The Supreme Court of Texas will be considering an interesting case about oil and gas royalties for a Texas mineral owner. The case is Charles G. Hooks III et al. v. Samson Lone Star L.P.
The case arises from a dispute over oil and gas leases in Jefferson County and Hardin County, Texas. The mineral and land owner is Charles G. Hooks, III, who is also an oil and gas attorney. The Jefferson County lease provided that the lessee, Samson Lone Star LLC pay compensation to Mr. Hooks if drilling occurred within 1,320 feet of his property line. Samson drilled a directional well that bottomed out within that distance, but Samson never compensated Mr. Hooks as the lease required. With the two Hardin County leases, Mr. Hooks gave Samson permission to pool his mineral interests, but Mr. Hooks contended that Samson did not pay him for all production within the pool. Mr. Hooks also claimed that Samson was required to pay both royalties on the sale of oil and gas and on the same oil and gas as it existed in the reservoir, so called “formation production”.
In the trial court, Mr. Hooks was awarded more than $21 million on these claims. The case was appealed to the Houston Court of Appeals, which reversed the judgment of the trial court in a majority decision written by Justice Evelyn V. Keyes in 2012. The Houston Court of Appeals determined that, as to the Jefferson County lease, Mr. Hooks’ claim was barred by the statute of limitations and was based on an incorrect interpretation of his oil and gas lease. The Court noted that surveys on file for this well at the Texas Railroad Commission in 2000 and publicly accessible put Hooks on notice of the location of the bottom of Samson’s directional well, and as an oil and gas lawyer, Hooks should have been aware of his claim if he reviewed both those surveys. Unfortunately, Hooks did not file the lawsuit against Samson until after the four year statute of limitations that applied to his claim had expired.
On the Hardin County leases, the Court also determined that Mr. Hooks’ claim was barred by the statute of limitations. The Court wrote: “We conclude that Hooks knew or should have known of information that would have led to the discovery of the alleged fraud no later than February 2001, as the necessary information was a matter of public record at that time.” In addition, the Court of Appeals determined that Mr. Hooks other claims were based on misinterpretations of the leases.
The appeal to the Texas Supreme Court is set for oral argument on September 17, 2014. The Texas Supreme Court’s summary of the issues states that the principal issue is “whether a mineral-rights owner exercised reasonable diligence, to avoid limitations, by obtaining a copy of the Samson plat filed with the Texas Railroad Commission but not a third-party survey in Railroad Commission records that would have shown the operator’s fraud.” Other issues are whether Mr. Hooks ratified the pooling agreement by accepting royalties from the new unit; whether Samson Lone Star must pay royalties on the “most favoured nation” clause in these leases; whether an agreement for attorney fees is applicable on Hooks’ claims when liability and damages were stipulated and not pled; and whether post-judgment interest on royalties paid late should be 18% or the normal Texas judgment rate of 5%.

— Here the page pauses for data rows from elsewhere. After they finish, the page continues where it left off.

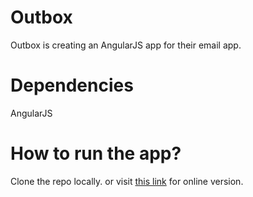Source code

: # Outbox
Outbox is creating an AngularJS app for their email app.

# Dependencies 
AngularJS 

# How to run the app? 
Clone the repo locally. or visit [this link](https://salma71192.github.io/Outbox-angularJS/) for online version.

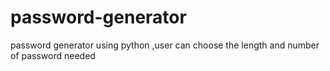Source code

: # password-generator
password generator using python ,user can choose the length and number of password needed
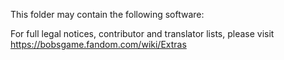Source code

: This folder may contain the following software:

For full legal notices, contributor and translator lists, please visit https://bobsgame.fandom.com/wiki/Extras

Whatever the Texas Supreme Court decides, the facts of this case illustrate an important caution: if you think there’s a problem with your oil and gas lease, your royalties or the activities of the operator, investigate your suspicions now rather than later. If you wait, the statute of limitations may prevent you from correcting the situation or from recovering damages to which you may otherwise be entitled.